PROBLEM TO WORK ON:
Whenever a line in this data holds the word "competing", report that line in full.

(GIVEN RECORDS begins)

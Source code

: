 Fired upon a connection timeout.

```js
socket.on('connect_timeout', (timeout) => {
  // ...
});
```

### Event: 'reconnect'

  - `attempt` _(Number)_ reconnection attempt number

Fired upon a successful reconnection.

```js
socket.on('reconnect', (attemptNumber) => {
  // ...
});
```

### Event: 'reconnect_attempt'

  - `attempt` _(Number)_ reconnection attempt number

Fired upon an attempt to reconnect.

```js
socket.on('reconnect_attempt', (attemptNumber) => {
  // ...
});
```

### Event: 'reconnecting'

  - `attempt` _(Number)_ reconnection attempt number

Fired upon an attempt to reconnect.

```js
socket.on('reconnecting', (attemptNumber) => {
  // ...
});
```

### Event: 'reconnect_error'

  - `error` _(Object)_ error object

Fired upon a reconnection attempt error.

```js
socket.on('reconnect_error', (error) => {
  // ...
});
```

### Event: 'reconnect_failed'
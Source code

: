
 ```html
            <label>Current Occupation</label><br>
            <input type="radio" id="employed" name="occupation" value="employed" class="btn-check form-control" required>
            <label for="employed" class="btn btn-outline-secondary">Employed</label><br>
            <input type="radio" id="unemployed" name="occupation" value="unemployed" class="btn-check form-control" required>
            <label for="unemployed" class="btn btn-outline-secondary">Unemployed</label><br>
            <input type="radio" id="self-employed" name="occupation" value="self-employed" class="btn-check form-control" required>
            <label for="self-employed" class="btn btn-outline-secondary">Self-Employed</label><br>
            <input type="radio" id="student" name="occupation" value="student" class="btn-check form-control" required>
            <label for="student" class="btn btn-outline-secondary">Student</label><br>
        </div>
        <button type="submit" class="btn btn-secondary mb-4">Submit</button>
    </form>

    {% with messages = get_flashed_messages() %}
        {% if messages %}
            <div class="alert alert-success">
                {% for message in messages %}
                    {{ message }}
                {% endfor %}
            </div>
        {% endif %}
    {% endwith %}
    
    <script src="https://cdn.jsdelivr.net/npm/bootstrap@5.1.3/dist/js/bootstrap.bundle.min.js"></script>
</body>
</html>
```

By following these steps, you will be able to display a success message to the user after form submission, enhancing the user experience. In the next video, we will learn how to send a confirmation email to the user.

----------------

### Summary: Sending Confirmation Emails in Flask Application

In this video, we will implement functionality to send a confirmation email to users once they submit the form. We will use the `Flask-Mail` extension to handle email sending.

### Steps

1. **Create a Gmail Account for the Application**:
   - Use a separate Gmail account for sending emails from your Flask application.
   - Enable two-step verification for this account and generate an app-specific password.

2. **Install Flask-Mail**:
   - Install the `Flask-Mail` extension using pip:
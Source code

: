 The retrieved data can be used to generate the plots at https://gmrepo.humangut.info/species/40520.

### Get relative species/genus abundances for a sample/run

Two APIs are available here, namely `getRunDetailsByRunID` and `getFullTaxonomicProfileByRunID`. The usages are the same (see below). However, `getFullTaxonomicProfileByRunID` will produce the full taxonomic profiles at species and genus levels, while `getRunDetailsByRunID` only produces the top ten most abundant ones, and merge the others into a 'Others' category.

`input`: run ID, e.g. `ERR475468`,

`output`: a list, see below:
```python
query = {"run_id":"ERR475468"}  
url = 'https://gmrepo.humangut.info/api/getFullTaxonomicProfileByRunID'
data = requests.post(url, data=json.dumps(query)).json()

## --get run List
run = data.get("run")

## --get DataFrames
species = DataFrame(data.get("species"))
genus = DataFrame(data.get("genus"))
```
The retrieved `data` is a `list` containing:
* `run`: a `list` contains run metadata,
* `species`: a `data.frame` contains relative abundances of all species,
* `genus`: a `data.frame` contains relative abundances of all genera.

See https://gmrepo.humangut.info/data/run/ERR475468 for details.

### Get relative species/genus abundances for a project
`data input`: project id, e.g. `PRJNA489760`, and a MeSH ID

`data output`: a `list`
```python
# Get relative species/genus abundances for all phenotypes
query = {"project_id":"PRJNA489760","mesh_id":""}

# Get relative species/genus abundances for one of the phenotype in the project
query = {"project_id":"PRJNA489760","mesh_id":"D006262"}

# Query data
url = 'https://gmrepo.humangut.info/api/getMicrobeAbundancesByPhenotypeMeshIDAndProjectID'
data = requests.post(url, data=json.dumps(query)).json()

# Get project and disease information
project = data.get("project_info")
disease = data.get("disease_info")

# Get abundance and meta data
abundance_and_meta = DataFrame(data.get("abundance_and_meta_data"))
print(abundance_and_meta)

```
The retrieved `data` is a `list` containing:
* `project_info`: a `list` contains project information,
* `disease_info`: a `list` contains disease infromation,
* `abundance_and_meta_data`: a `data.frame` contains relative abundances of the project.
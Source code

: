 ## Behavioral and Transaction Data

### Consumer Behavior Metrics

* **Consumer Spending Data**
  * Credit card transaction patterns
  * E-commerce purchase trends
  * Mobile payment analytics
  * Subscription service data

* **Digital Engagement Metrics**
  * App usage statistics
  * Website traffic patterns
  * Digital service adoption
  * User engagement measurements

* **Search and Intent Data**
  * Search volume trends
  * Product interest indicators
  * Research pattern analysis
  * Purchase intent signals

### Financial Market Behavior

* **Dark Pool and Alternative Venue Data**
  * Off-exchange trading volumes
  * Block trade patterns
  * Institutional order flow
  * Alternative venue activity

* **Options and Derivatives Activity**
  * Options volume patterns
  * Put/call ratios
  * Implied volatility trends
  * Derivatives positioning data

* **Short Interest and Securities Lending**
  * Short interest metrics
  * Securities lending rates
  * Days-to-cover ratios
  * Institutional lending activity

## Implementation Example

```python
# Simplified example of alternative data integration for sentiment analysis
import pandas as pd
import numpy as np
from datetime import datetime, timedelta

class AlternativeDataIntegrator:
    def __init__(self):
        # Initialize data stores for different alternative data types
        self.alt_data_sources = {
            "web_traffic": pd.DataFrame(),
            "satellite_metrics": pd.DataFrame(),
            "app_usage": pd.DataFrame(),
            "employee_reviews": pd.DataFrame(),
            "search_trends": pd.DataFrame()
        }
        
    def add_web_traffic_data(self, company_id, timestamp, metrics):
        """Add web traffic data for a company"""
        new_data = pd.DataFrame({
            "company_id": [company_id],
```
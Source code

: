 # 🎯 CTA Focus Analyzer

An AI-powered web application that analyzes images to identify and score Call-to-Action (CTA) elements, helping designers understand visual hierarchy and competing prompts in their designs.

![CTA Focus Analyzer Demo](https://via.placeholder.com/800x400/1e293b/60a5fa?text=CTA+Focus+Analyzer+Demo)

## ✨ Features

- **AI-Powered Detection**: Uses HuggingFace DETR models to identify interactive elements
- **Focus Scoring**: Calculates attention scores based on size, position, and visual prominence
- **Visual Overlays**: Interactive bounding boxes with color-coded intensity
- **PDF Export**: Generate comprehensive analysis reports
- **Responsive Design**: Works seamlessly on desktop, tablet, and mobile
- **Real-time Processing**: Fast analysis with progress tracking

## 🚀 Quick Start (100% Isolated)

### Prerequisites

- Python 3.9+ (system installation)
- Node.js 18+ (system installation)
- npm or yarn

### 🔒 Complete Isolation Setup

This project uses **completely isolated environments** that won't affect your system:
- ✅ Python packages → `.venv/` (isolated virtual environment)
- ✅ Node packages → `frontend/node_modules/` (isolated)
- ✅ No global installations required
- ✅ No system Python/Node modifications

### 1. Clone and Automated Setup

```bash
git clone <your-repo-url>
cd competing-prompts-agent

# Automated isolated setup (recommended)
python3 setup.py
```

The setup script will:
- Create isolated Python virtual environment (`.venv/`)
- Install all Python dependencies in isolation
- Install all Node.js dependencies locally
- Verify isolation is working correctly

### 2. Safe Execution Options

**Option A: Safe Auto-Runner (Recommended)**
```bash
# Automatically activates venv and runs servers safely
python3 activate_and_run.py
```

(GIVEN RECORDS ends)

THE COMPLETED TASK:
An AI-powered web application that analyzes images to identify and score Call-to-Action (CTA) elements, helping designers understand visual hierarchy and competing prompts in their designs.
cd competing-prompts-agent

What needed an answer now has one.